Why Are You Out There?

When someone attempts to impede democracy actions are good things:

Writer and naturalist Henry David Thoreau was once locked up for refusing to pay a poll tax. He opposed the tax on moral grounds – in a democracy, he argued, a man shouldn’t have to pay to vote….

That night, so the story goes, Thoreau looked up from his jail cell to see Ralph Waldo Emerson…standing outside. Emerson looked at him and asked, “Henry, why are you in there?” Thoreau fired right back: “Ralph, why are you out there?”…

The man outside the bars may be every bit as much a prisoner as the one inside. Or even more so, if his so-called freedom is built on a foundation of denial and lies.

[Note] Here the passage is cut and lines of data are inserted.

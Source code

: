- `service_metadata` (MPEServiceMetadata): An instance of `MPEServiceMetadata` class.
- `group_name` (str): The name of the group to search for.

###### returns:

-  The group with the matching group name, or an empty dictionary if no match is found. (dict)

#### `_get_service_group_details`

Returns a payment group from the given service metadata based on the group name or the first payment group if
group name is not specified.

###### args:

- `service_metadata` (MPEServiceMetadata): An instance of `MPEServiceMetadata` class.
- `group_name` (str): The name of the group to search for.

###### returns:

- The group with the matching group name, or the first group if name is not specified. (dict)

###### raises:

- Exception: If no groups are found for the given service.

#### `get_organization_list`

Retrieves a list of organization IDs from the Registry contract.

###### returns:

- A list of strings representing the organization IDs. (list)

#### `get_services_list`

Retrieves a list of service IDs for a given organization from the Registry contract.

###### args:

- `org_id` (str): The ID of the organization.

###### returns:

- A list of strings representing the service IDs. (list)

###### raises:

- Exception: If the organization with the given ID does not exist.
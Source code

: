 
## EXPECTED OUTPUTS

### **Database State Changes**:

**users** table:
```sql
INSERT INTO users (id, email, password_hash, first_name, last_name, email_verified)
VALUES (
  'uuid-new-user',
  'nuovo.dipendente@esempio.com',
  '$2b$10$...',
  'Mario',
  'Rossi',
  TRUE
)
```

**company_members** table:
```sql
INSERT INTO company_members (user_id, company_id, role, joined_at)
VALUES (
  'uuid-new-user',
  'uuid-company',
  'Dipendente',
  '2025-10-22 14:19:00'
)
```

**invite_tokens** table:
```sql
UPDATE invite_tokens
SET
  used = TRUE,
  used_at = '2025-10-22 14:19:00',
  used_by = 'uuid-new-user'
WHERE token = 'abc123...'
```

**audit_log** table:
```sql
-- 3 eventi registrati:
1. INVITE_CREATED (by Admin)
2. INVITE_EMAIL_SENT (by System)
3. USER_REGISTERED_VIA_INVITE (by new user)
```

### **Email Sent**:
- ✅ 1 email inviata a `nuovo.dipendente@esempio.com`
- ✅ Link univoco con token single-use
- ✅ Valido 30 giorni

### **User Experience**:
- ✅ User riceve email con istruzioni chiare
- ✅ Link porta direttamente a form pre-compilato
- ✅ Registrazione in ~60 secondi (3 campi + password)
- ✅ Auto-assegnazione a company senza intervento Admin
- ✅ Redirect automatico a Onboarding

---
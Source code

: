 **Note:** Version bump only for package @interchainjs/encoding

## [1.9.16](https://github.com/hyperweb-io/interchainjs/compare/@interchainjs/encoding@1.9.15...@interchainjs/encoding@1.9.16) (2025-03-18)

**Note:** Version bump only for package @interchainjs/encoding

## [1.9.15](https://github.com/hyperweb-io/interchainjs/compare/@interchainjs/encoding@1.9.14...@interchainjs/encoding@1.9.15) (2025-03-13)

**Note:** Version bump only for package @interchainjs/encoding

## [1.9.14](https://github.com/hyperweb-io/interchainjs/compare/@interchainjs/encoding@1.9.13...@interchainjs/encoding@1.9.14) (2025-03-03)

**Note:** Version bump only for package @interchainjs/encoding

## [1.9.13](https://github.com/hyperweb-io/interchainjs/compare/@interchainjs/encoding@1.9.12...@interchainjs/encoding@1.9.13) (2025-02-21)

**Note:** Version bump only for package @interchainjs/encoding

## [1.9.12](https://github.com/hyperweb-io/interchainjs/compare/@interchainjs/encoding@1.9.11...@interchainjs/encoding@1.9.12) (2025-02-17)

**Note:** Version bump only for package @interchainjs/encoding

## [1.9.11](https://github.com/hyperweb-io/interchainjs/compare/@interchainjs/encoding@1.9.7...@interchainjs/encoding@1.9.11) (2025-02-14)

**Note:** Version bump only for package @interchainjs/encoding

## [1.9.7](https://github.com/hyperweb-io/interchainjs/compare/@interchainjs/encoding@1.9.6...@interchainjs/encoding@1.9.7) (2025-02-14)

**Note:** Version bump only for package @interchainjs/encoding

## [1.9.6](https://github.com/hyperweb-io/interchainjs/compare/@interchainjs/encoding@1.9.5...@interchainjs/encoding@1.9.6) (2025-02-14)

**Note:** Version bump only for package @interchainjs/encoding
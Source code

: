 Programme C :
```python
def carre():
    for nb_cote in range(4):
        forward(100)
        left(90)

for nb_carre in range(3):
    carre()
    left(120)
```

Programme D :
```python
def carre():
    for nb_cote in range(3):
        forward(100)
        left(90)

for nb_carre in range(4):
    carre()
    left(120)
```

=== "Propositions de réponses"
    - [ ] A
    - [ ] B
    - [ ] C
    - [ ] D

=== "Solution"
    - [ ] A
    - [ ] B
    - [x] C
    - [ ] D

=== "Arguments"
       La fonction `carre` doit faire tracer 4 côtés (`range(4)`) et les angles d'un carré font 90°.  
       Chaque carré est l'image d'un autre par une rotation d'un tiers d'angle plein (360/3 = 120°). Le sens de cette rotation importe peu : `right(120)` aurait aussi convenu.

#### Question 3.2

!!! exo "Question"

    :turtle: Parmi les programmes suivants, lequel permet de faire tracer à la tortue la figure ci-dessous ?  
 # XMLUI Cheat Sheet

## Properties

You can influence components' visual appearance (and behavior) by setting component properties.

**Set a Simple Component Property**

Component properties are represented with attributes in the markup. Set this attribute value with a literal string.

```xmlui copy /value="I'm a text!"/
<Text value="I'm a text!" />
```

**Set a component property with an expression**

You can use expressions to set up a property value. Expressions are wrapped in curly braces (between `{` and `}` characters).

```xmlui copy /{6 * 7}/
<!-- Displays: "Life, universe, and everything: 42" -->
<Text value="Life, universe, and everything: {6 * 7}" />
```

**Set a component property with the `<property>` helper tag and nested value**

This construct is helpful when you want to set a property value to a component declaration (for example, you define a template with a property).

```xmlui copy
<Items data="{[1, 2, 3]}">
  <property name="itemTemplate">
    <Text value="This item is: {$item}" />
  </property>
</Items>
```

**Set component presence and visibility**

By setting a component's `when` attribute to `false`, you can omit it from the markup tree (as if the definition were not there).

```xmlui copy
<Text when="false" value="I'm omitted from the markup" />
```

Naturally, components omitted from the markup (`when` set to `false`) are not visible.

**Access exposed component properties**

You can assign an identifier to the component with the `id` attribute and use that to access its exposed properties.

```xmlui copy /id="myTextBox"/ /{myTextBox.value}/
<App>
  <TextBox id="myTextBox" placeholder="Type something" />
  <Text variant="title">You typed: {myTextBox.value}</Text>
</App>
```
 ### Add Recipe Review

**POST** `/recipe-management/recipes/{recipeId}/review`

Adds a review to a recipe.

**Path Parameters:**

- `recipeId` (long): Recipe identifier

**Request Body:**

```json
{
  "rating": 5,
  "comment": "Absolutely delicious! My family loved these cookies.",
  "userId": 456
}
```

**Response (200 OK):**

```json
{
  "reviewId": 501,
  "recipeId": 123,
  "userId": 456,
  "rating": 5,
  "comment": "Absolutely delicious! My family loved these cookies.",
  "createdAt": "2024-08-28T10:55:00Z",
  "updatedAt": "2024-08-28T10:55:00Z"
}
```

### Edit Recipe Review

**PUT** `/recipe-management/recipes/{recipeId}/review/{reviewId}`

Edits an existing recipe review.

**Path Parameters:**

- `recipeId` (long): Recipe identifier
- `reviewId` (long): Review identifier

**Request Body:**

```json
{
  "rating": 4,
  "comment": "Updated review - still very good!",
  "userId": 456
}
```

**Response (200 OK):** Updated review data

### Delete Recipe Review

Now, Thoreau was anything but a Christian. That particular idea, though, was downright Biblical. It’s more or less what Jesus is getting at [in John 8:31-47]. Jesus is comparing two kinds of freedom: the outward kind, built on a foundation of happy lies and outright denial, which in the end turns out to be just another kind of slavery; and the inward kind, which comes from a clean conscience before God, and can never be taken away.

Far be it for me to cite The Sequel; I’ll take Bentleyville’s current Presbyterian minister* at his word. And tell anyone who happens to be in the area of One Liberty Plaza this afternoon to say “hello.”

*Full disclosure: one of the previous Ministers is an ex-roommate of mine. That said, the above was found from a Google search, purely a fortuitous coincidence. At least as far as I know.